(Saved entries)
───

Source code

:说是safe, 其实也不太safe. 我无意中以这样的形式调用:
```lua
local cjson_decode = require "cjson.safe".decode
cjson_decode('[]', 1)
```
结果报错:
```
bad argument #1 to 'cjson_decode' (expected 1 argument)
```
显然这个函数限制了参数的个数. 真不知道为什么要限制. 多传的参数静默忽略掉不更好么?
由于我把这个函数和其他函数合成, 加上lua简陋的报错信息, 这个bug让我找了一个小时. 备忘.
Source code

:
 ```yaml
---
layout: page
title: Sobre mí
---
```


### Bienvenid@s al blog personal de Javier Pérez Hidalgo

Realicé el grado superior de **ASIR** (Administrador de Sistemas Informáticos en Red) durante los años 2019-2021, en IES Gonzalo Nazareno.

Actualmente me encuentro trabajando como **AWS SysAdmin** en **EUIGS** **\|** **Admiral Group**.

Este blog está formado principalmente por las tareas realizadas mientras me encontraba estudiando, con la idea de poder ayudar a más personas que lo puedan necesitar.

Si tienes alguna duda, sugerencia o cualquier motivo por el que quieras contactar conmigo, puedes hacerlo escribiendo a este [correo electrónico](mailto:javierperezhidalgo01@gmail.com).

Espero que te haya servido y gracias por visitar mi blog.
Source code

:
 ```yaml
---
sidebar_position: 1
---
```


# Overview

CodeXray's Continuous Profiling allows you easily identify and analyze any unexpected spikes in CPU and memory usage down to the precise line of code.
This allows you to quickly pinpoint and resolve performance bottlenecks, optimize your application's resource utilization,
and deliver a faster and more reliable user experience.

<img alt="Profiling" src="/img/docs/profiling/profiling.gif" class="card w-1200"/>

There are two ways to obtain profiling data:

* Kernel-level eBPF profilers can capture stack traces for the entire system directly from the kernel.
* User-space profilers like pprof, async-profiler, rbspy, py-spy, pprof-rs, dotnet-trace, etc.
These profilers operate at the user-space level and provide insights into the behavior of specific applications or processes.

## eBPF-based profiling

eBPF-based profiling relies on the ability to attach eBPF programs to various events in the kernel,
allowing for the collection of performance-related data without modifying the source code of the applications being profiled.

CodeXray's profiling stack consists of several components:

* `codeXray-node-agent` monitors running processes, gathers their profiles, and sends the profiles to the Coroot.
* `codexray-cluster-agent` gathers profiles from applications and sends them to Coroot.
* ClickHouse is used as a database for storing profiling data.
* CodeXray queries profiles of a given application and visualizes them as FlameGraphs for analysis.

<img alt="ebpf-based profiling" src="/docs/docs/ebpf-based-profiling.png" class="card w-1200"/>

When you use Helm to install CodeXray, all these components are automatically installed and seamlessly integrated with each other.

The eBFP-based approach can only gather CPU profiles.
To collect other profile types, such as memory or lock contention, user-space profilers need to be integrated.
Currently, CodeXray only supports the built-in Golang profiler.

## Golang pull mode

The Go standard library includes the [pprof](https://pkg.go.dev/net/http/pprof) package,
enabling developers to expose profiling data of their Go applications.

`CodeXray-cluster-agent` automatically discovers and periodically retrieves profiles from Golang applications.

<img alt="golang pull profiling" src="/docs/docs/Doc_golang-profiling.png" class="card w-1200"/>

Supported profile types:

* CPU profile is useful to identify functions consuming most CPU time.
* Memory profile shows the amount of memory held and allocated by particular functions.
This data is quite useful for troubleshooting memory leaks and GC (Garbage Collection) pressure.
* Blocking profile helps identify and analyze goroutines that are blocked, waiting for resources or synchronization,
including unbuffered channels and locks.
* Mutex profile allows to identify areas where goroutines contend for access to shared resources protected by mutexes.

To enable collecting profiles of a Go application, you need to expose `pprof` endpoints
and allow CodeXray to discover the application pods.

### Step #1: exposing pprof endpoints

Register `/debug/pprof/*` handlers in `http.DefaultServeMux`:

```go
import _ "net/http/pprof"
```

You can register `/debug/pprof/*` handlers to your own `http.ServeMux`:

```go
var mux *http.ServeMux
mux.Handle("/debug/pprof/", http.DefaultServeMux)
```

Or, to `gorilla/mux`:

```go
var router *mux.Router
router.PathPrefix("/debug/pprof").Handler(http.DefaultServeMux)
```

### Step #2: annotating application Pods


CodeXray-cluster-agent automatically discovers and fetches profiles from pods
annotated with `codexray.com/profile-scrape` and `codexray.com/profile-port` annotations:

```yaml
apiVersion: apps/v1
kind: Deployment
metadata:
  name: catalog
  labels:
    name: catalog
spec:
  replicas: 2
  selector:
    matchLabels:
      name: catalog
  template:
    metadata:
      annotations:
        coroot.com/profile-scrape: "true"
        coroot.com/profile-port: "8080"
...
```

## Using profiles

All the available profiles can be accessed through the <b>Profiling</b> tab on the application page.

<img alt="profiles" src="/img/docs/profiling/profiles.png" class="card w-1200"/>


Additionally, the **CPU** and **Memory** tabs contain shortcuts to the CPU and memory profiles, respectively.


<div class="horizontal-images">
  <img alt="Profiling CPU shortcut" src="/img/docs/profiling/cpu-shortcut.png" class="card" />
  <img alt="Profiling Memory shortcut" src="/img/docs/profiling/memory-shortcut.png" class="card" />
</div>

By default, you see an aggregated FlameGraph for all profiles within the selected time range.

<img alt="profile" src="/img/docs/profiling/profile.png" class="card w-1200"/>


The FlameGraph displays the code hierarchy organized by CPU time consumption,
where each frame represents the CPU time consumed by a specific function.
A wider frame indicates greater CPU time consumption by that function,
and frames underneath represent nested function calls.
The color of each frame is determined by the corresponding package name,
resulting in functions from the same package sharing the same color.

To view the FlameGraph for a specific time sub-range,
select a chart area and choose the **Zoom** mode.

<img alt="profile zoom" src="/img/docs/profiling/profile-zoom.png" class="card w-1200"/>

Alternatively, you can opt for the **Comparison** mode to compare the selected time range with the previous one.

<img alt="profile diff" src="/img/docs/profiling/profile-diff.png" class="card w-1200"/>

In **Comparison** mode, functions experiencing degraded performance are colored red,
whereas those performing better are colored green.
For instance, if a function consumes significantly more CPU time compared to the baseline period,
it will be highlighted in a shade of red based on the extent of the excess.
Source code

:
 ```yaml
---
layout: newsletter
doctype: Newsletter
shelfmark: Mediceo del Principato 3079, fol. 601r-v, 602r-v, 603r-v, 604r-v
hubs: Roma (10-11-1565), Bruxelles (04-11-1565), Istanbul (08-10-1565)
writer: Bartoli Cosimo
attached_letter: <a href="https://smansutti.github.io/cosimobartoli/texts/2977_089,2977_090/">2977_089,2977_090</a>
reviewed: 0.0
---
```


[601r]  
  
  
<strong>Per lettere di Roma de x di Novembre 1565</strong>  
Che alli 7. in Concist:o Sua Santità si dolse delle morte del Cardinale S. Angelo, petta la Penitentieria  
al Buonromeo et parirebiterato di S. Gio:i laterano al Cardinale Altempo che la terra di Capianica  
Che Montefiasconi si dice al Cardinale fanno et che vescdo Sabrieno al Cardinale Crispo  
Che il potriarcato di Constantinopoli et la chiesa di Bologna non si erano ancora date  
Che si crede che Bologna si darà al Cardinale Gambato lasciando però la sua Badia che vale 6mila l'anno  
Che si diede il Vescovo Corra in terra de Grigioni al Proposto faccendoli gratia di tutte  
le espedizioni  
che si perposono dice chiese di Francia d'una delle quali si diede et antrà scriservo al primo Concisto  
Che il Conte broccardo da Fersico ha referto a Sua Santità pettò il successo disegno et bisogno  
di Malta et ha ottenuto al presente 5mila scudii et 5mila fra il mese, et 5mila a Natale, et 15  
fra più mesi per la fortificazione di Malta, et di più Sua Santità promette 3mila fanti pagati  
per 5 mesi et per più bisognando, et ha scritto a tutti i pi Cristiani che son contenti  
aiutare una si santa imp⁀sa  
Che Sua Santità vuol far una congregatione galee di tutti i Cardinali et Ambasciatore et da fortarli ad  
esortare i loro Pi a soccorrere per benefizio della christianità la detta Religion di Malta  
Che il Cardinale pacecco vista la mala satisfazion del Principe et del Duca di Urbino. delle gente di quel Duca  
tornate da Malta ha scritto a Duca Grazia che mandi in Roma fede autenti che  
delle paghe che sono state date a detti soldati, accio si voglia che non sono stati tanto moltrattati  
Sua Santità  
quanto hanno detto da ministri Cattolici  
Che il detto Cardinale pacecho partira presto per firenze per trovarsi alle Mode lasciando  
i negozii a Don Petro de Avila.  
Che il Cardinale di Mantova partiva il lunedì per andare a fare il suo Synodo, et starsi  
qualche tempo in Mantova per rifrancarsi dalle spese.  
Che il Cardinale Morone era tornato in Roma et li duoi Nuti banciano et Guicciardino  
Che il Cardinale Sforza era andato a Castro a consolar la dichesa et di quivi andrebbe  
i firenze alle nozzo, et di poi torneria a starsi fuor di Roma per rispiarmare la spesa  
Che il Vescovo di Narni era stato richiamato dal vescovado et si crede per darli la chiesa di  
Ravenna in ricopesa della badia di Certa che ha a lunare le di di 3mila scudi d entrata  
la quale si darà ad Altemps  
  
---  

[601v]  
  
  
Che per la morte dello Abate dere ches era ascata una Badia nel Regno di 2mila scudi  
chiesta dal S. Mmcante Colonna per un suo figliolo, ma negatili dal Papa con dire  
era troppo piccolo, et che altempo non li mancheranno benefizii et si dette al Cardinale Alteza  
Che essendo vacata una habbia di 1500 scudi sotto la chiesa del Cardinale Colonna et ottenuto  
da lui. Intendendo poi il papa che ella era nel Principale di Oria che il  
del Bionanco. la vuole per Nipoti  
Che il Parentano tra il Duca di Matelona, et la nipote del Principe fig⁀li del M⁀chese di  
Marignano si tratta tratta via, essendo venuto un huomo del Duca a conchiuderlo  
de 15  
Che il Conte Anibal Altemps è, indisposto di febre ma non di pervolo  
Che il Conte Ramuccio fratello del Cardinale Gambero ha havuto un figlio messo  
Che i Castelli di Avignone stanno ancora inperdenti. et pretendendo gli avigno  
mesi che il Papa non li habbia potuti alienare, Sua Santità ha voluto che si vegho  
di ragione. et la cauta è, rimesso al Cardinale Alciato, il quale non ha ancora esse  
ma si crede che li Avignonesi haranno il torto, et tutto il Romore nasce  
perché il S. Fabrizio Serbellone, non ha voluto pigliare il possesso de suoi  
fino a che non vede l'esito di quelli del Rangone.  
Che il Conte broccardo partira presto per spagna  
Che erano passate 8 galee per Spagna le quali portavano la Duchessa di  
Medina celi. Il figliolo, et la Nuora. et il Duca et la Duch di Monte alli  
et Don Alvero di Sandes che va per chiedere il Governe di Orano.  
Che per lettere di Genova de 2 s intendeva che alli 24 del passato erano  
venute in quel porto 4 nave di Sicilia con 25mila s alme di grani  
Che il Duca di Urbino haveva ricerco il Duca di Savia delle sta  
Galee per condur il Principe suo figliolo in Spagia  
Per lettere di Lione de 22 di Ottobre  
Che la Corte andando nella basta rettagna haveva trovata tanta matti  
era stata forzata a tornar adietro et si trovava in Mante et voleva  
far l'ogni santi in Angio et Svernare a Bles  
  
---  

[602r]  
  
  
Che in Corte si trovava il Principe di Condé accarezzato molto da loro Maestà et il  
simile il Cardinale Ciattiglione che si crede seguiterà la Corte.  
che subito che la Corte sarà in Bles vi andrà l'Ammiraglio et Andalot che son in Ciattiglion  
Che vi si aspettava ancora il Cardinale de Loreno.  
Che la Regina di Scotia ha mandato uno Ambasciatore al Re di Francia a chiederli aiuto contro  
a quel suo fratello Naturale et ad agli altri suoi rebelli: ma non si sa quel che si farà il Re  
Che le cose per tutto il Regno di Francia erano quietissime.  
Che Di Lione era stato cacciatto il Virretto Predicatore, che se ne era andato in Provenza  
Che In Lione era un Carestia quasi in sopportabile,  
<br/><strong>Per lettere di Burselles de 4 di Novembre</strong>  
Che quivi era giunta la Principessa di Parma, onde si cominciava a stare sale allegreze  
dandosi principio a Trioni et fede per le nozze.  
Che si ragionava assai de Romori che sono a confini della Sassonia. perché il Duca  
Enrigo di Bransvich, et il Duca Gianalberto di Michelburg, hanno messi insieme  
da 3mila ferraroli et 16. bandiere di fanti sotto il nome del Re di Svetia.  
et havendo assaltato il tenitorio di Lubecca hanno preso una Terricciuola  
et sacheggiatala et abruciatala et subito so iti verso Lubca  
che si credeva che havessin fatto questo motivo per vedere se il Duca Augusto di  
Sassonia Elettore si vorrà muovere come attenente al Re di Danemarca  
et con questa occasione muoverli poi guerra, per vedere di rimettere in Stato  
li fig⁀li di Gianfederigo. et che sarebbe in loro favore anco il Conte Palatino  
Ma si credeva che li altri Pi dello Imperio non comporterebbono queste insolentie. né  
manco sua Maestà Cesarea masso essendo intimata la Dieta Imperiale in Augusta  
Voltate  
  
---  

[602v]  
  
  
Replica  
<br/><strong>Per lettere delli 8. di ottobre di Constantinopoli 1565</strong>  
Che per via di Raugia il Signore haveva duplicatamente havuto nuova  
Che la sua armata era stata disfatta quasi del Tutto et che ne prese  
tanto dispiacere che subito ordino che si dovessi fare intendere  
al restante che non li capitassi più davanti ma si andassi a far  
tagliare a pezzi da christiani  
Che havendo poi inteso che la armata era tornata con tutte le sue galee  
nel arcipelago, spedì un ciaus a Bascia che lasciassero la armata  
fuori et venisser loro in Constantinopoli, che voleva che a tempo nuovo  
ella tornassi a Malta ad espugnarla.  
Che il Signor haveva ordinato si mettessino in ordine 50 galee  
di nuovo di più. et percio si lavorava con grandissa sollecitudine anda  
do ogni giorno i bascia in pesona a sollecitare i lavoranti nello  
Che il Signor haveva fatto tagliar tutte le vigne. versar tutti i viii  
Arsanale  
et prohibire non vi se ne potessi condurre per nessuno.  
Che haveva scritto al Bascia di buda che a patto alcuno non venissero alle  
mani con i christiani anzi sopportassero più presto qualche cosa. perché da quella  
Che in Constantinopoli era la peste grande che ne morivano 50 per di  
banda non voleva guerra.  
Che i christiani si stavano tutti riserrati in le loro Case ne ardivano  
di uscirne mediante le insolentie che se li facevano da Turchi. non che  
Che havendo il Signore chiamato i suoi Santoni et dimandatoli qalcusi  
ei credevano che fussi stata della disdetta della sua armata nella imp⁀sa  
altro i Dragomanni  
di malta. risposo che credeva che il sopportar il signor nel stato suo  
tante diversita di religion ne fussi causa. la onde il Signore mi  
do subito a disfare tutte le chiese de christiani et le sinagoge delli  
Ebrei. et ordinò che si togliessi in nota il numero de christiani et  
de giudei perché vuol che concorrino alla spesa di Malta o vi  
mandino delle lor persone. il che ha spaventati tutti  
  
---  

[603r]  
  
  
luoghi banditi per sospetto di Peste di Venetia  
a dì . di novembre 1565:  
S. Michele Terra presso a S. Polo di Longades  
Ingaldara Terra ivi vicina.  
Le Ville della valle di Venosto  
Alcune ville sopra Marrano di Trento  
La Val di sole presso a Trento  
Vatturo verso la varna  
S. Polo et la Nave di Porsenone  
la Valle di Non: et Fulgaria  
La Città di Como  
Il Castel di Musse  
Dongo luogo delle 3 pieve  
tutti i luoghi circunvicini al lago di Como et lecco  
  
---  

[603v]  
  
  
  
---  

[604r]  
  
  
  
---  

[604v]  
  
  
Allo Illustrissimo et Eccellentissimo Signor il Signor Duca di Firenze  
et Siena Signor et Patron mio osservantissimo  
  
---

───

■ **What you need to do**:
The answer must consist of every line above that holds the string "armata", copied exactly.

■ **Reply to the exercise**:
Che la sua armata era stata disfatta quasi del Tutto et che ne prese  
Che havendo poi inteso che la armata era tornata con tutte le sue galee  
nel arcipelago, spedì un ciaus a Bascia che lasciassero la armata  
ei credevano che fussi stata della disdetta della sua armata nella imp⁀sa  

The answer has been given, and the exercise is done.